Patent number: 6748088
Type: Grant
Filed: Nov 20, 2000
Date of Patent: Jun 8, 2004
Assignee: Volkswagen AG (Wolfsburg)
Inventor: Klaus Schaaf (Braunschweig)
Primary Examiner: Minsun Oh Harvey
Assistant Examiner: Laura A. Grier
Attorney, Agent or Law Firm: Kenyon & Kenyon
Application Number: 09/646,826

Abstract

A device for operating a microphone system, particularly in a motor vehicle, detects speech sound in several different physical locations to track a virtual microphone location, which is optimized in relation to a moving speech source. From the evaluation of variables, such as operating time, phase and/or amplitude, the individual microphone locations are virtually weighted, and the audio signals from the microphones are added or otherwise combined.

Description

Description

FIELD OF THE INVENTION

The present invention relates to a method, and a device for operating a microphone system; particularly in a motor vehicle.

BACKGROUND INFORMATION

Microphones and microphone systems are especially needed in motor vehicles for operating the so-called handsfree telephone. However, they are also needed in voice amplification and communication systems, and in systems for actively suppressing noise.

In this regard, it is important that the sound is, or can be picked up in direct proximity to the head of the vehicle occupant or the vehicle driver. To this end, microphones are generally disposed in the area of the dashboard, in the area of the roof panel, or on the interior mirror. Simple microphones or microphone systems often present a problem for otherwise simple intercoms in car phones, or also for voice-controlled input interfaces on electronic devices. In this case, the voice messages are superposed by driving noises, which is not only problematic with handsfree telephones, but also with voice-controlled input units.

A voice-operated control device for components in motor vehicles is described in, for example, German Unexamined Patent Application No. 196 08 869, where the operation of the control device by means of speech generates a check-back signal, through which it can be determined whether the control device has correctly received the voice-controlled command. Even with regard to its microphone arrangement, a voice-operated control device of this type is only based on a conventional microphone design or microphone arrangement.

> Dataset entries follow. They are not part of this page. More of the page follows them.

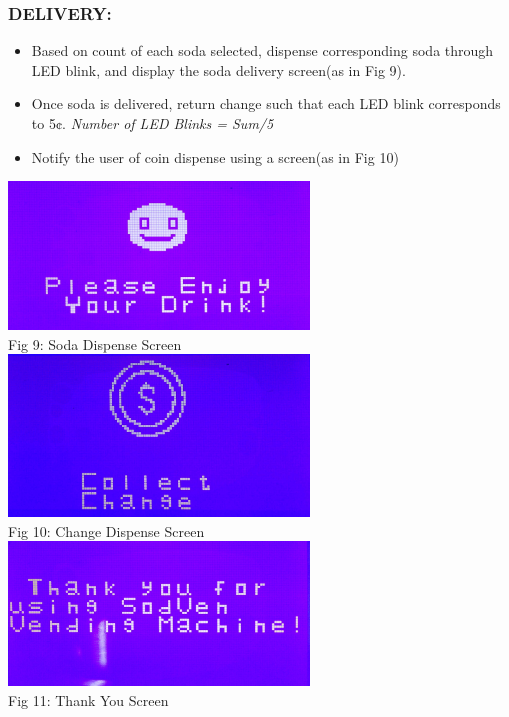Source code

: \documentclass{article}
\begin{document}
\subsubsection{DELIVERY:}
\begin{itemize}
    \item Based on count of each soda selected, dispense corresponding soda through LED blink, and display the soda delivery screen(as in Fig 9).
    \item Once soda is delivered, return change such that each LED blink corresponds to 5¢. \textit{Number of LED Blinks = Sum/5}
    \item Notify the user of coin dispense using a screen(as in Fig 10)
\end{itemize}
\begin{center}
   \includegraphics[width=8cm]{enjoydrink}
   \\Fig 9: Soda Dispense Screen
   \\[2\baselineskip]
   \includegraphics[width=8cm]{collectchange}
   \\Fig 10: Change Dispense Screen
   \\[2\baselineskip]
    \includegraphics[width=8cm]{thanku}
   \\Fig 11: Thank You Screen
   \\[2\baselineskip]
 \end{center}
\end{document}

A similar type of voice-controlled operating control method is described in German Patent No. 195 33 541. However, the voice-control is treated as such here. In order to achieve secure control, a very expensive voice recognition method is used in which the aspects of noise reduction, echo compensation, feature extraction, and syntax and semantics testing are processed separately from each other. In this case, the aim is simply to postprocess the available voice signals in the best possible manner. An improvement of the voice quality as such, i. e. an improvement of the voice-signal reception, is not considered here.

EP 0721178 A 2 describes a multichannel communication system having a plurality of microphones and a plurality of loudspeakers. In this case, the entire system is designed for at least two people speaking, who are connected to each other in transmit/receive mode. The transmitting means select the voice message from an entire noise background. In a motor-vehicle application, a so-called error or comparison microphone is brought very close to the person speaking, by the seat belt. The location of the microphone is fixed here. Furthermore, the design in this document is for transmit/receive mode for two or more persons.

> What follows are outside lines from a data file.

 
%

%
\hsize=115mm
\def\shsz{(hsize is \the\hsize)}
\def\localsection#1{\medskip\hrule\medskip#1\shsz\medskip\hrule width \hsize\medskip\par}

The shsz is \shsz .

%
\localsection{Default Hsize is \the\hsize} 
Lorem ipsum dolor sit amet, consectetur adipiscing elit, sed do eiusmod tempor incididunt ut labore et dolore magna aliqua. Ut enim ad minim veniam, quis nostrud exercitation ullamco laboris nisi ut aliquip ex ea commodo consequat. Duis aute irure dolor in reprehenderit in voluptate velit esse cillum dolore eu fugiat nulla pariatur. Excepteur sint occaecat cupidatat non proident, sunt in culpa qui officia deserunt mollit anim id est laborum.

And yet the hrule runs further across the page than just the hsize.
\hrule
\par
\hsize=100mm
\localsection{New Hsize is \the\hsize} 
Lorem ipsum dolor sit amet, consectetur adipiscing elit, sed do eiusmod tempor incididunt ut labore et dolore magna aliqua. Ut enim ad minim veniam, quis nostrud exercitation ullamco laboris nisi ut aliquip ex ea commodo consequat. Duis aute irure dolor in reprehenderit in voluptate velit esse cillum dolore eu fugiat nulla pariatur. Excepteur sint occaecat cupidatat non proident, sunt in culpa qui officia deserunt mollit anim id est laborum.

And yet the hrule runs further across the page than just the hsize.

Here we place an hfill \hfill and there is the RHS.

Along these lines, a frequency-selective control system for acoustic systems is known from EP 0773531 A 2. In this case, the prevention of oversteering is in the forefront. Improving the reception quality of the voice message is not a consideration here. A similar type of system is also known from EP 0721179 A 2. The main objective of the adaptive, tonal control system described therein for eliminating stability problems is to prevent the above-mentioned oversteering, as well.

U.S. Pat. No. 5,539,859 describes a method for reducing noise, which relates exclusively to two microphones acting permanently in reciprocity to each other. A spatial determination specially for obtaining a virtual microphone location is not conducted.

EP 0472356 A1 describes a device, where only the location of the speech or command source is determined by microphones.

This cross-section of the related art indicates that one is principally concerned with improving the already received voice signal. However, improving the reception quality at the location where the speech is generated is frequently, if not fundamentally, neglected.

Therefore, the present invention is based on the object of further developing a method and a device of the species, to the effect that the reception quality of the voice signal input into the system is fundamentally improved.

The stated object of the present invention is achieved by a method of the species, using the characterizing features of Claim 1.

With regard to a device of the species, the stated object of the present invention is achieved by the characterizing features of Claim 4.

Additional advantageous refinements of the method according to the invention are specified in claims 2 through 3, and ongoing refinements regarding the device of the present invention are mentioned in the remaining claims 5 through 8.

The central idea of the present invention, in regard to both the method and the device, is to establish a virtual, optimized microphone location. Normally, this is virtually defined there as the location of the speech source, i.e. the location of the head of the person who is speaking. This so-called spatial noise- or speech-source recognition can be accomplished, e.g. using propagation-delay measurement. In a system of multiple microphones, propagation-delay measurement enables the spatial position of the speech source to be detected while one is speaking. The microphones are added up according to magnitude and phase, in such a manner, that the useful signals are added up and amplified, but the interference signals not correlated to the useful signal are optimally blanked out. Consequently, all of the microphones have a supporting function, and are included in the evaluation. This is not a question of post-processing the microphone signal, but rather improving the speech signal fed into the transmission chain.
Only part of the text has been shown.